▶ [Data for this task]:
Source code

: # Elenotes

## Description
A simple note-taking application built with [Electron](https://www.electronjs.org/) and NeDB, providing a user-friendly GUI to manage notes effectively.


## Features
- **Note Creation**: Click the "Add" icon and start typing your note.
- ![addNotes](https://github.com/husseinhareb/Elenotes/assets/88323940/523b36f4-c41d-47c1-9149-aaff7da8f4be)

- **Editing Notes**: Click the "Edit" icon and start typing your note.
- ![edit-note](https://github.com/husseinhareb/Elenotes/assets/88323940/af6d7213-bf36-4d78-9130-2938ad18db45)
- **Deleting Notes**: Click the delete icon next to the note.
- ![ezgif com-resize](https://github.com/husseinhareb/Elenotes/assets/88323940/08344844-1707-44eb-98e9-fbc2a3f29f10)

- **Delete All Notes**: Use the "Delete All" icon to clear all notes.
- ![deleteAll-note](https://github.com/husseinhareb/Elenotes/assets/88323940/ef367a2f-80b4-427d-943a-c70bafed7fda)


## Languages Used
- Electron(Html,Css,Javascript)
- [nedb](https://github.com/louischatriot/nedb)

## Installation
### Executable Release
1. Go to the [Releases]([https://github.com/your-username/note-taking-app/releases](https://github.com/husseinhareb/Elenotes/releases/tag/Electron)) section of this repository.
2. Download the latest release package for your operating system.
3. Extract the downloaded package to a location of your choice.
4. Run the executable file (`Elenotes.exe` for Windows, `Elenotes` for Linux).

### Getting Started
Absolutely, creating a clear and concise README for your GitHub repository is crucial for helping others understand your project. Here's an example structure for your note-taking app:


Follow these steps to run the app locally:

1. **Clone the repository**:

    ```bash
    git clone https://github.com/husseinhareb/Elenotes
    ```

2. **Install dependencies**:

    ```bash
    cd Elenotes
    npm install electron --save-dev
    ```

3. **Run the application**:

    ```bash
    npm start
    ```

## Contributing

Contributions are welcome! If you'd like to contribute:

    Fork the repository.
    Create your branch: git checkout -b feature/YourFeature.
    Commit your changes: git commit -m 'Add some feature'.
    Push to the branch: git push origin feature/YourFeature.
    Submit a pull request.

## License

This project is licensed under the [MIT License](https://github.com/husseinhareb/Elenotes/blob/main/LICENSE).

▶ [Instructions for the task]: Among the lines above, count those containing "clear" and give only that count.

▶ [Task response]: 2